### Task statement
From the first line to the last, print the records exactly, leaving out the pictures.

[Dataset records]
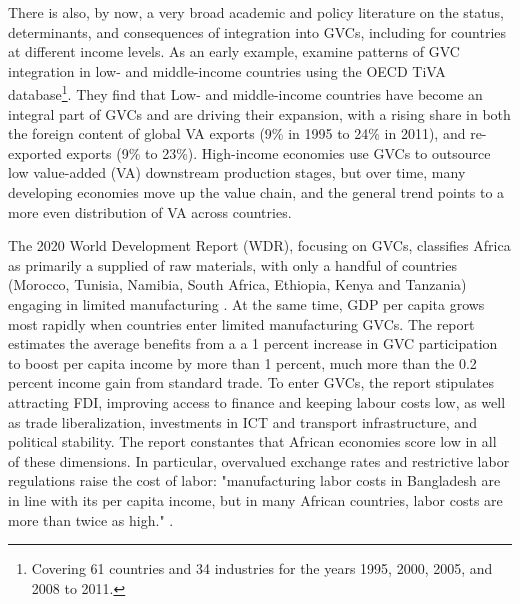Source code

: \documentclass[a4paper]{article}
\begin{document}
There is also, by now, a very broad academic and policy literature on the status, determinants, and consequences of integration into GVCs, including for countries at different income levels. As an early example, \citet{Kummritz20162} examine patterns of GVC integration in low- and middle-income countries using the OECD TiVA database\footnote{Covering 61 countries and 34 industries for the years 1995, 2000, 2005, and 2008 to 2011.}. They find that %
Low- and middle-income countries have become an integral part of GVCs and are driving their expansion, with a rising share in both the foreign content of global VA exports (9\% in 1995 to 24\% in 2011), and re-exported exports (9\% to 23\%). High-income economies use GVCs to outsource low value-added (VA) downstream production stages, but over time, many developing economies move up the value chain, and the general trend points to a more even distribution of VA across countries. \newline %

The 2020 World Development Report (WDR), focusing on GVCs, classifies Africa as primarily a supplied of raw materials, with only a handful of countries (Morocco, Tunisia, Namibia, South Africa, Ethiopia, Kenya and Tanzania) engaging in limited manufacturing \citep{world2020trading}. At the same time, GDP per capita grows most rapidly when countries enter limited manufacturing GVCs. The report estimates the average benefits from a a 1 percent increase in GVC participation to boost per capita income by more than 1 percent, much more than the 0.2 percent income gain from standard trade. To enter GVCs, the report stipulates attracting FDI, improving access to finance and keeping labour costs low, as well as trade liberalization, investments in ICT and transport infrastructure, and political stability. The report constantes that African economies score low in all of these dimensions. In particular, overvalued exchange rates and restrictive labor
regulations raise the cost of labor: "manufacturing labor costs in Bangladesh are in line with its per capita income, but in many African countries, labor costs are more than twice as high." \citep{world2020trading}. \newline
\end{document}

### Expected output
Source code

: \documentclass[a4paper]{article}
\begin{document}
There is also, by now, a very broad academic and policy literature on the status, determinants, and consequences of integration into GVCs, including for countries at different income levels. As an early example, \citet{Kummritz20162} examine patterns of GVC integration in low- and middle-income countries using the OECD TiVA database\footnote{Covering 61 countries and 34 industries for the years 1995, 2000, 2005, and 2008 to 2011.}. They find that %
Low- and middle-income countries have become an integral part of GVCs and are driving their expansion, with a rising share in both the foreign content of global VA exports (9\% in 1995 to 24\% in 2011), and re-exported exports (9\% to 23\%). High-income economies use GVCs to outsource low value-added (VA) downstream production stages, but over time, many developing economies move up the value chain, and the general trend points to a more even distribution of VA across countries. \newline %

The 2020 World Development Report (WDR), focusing on GVCs, classifies Africa as primarily a supplied of raw materials, with only a handful of countries (Morocco, Tunisia, Namibia, South Africa, Ethiopia, Kenya and Tanzania) engaging in limited manufacturing \citep{world2020trading}. At the same time, GDP per capita grows most rapidly when countries enter limited manufacturing GVCs. The report estimates the average benefits from a a 1 percent increase in GVC participation to boost per capita income by more than 1 percent, much more than the 0.2 percent income gain from standard trade. To enter GVCs, the report stipulates attracting FDI, improving access to finance and keeping labour costs low, as well as trade liberalization, investments in ICT and transport infrastructure, and political stability. The report constantes that African economies score low in all of these dimensions. In particular, overvalued exchange rates and restrictive labor
regulations raise the cost of labor: "manufacturing labor costs in Bangladesh are in line with its per capita income, but in many African countries, labor costs are more than twice as high." \citep{world2020trading}. \newline
\end{document}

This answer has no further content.